Do not wake me. For sometimes at night I see you again, Ani. But not as you are now. I see you, as you are the day I gave my life to you; the day I vowed never to love anybody else. Do you remember what I told you, Ani? I told you I loved you, that I truly, deeply loved you. I wasn't afraid anymore because even if I was going to die I felt safe that you were here with me. Then fates gave us another chance, and let us live. What happened to you since then...?

Do not wake me, for I can live again, in the night we first made love. No matter how hard I try, I can't forgive myself for not loving you more. Maybe if I did, you wouldn't turn away from me. I see you on top of me, caressing my body gently, rubbing your smooth skin teasingly against mine, but all the while careful not to hurt me. And now it's too late to make love to you. It's too late to kiss your muscular chest as your fingers coyly stroke my back. It's too late to give myself to you. I thought you knew how much you meant to me, Ani...that I'd never do anything to hurt you...

Do not wake me, for when I wake, I will remember that you no longer have a face. I will remember the nights you started hitting me, giving me bruises all over my body, choking me with you powers, that I had to make excuse after excuse to cover up. I will remember the day you stopped telling me you loved me. I will remember the day making love to you no longer felt special, but a routine. I will remember the day a thousand stars stopped shining in your eyes, replaced only by an eerie darkness. I will remember that you are Darth Vader, the Dark Lord of the Sith, never again my Ani.

Do not wake me, for when I wake I will begin to cry. I will cry because Luke and Leia may never grow up knowing their fathers or their mothers. And when I wake, I will think about the knife that lies by my drawer, and I will think how easy it would be to leave this world. I will leave a note by Master Kenobi's door, telling him what to do with my babies. I will tell Master Kenobi to tell my children that it was Darth Vader that murdered Anakin Skywalker, and that Anakin Skywalker was, and always will be, a good man. And then I will take my knife and plunge it down my wrist.

Do not wake me, for in my dreams I am still in your sweet embrace. One last time, I want to experience the ecstasy of being in love with you. One last time, I want to feel you loving my body, want to feel your hands on me. One last time, I want to run my finger through your Padawan braid, the symbol of your innocence. But that braid was cut off, and with it went your love for me. One last time I want to hear those words escape your lips, barely a whisper, as our bodies heave against each other. And one last time, I want to scream your name as I climax with you as we indulge in the most beautiful feeling in the universe.

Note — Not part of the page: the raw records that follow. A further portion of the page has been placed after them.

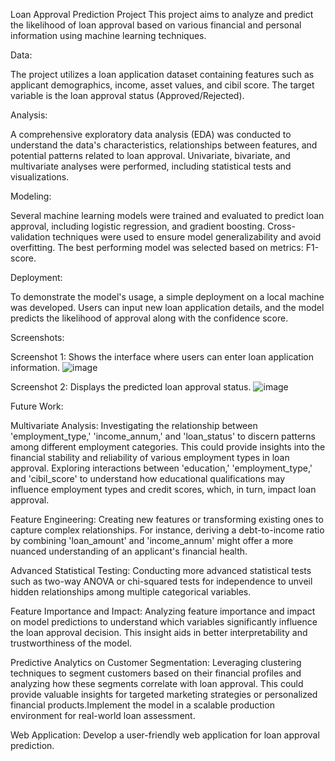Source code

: Loan Approval Prediction Project
This project aims to analyze and predict the likelihood of loan approval based on various financial and personal information using machine learning techniques.

Data:

The project utilizes a loan application dataset containing features such as applicant demographics, income, asset values, and cibil score. The target variable is the loan approval status (Approved/Rejected).

Analysis:

A comprehensive exploratory data analysis (EDA) was conducted to understand the data's characteristics, relationships between features, and potential patterns related to loan approval. Univariate, bivariate, and multivariate analyses were performed, including statistical tests and visualizations.

Modeling:

Several machine learning models were trained and evaluated to predict loan approval, including logistic regression, and gradient boosting. Cross-validation techniques were used to ensure model generalizability and avoid overfitting. The best performing model was selected based on metrics: F1-score.

Deployment:

To demonstrate the model's usage, a simple deployment on a local machine was developed. Users can input new loan application details, and the model predicts the likelihood of approval along with the confidence score.

Screenshots:

Screenshot 1: Shows the interface where users can enter loan application information.
![image](https://github.com/Chitwan54/Loan_Status_Prediction/assets/69714874/c3d7441f-400b-4f87-ad94-a12830b56ea4)

Screenshot 2: Displays the predicted loan approval status.
![image](https://github.com/Chitwan54/Loan_Status_Prediction/assets/69714874/9a45b199-3148-4fb0-873a-5df7c86f7f07)

Future Work:

Multivariate Analysis:
Investigating the relationship between 'employment_type,' 'income_annum,' and 'loan_status' to discern patterns among different employment categories. This could provide insights into the financial stability and reliability of various employment types in loan approval.
Exploring interactions between 'education,' 'employment_type,' and 'cibil_score' to understand how educational qualifications may influence employment types and credit scores, which, in turn, impact loan approval.

Feature Engineering:
Creating new features or transforming existing ones to capture complex relationships. For instance, deriving a debt-to-income ratio by combining 'loan_amount' and 'income_annum' might offer a more nuanced understanding of an applicant's financial health.

Advanced Statistical Testing:
Conducting more advanced statistical tests such as two-way ANOVA or chi-squared tests for independence to unveil hidden relationships among multiple categorical variables.

Feature Importance and Impact:
Analyzing feature importance and impact on model predictions to understand which variables significantly influence the loan approval decision. This insight aids in better interpretability and trustworthiness of the model.

Predictive Analytics on Customer Segmentation:
Leveraging clustering techniques to segment customers based on their financial profiles and analyzing how these segments correlate with loan approval. This could provide valuable insights for targeted marketing strategies or personalized financial products.Implement the model in a scalable production environment for real-world loan assessment.

Web Application:
Develop a user-friendly web application for loan approval prediction.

I hope you forgive me for all the love I denied you, Ani. I should have known from the day we met that we were meant for each other. Maybe if I did I could have done something to prevent everything that happened. Do not wake me because I will turn towards the other side of our bed only to see a cold emptiness. Do not wake me because your good morning kisses will turn into cold shivers on my body. Do not wake me because I will cook two shares of breakfast like I always do. When I place them both down on the table, I will simply look at your share for hours, reliving the past months over and over again in my head. Do not wake me, for there is nothing more for me to awaken to.

Do not wake me, for I am already dead.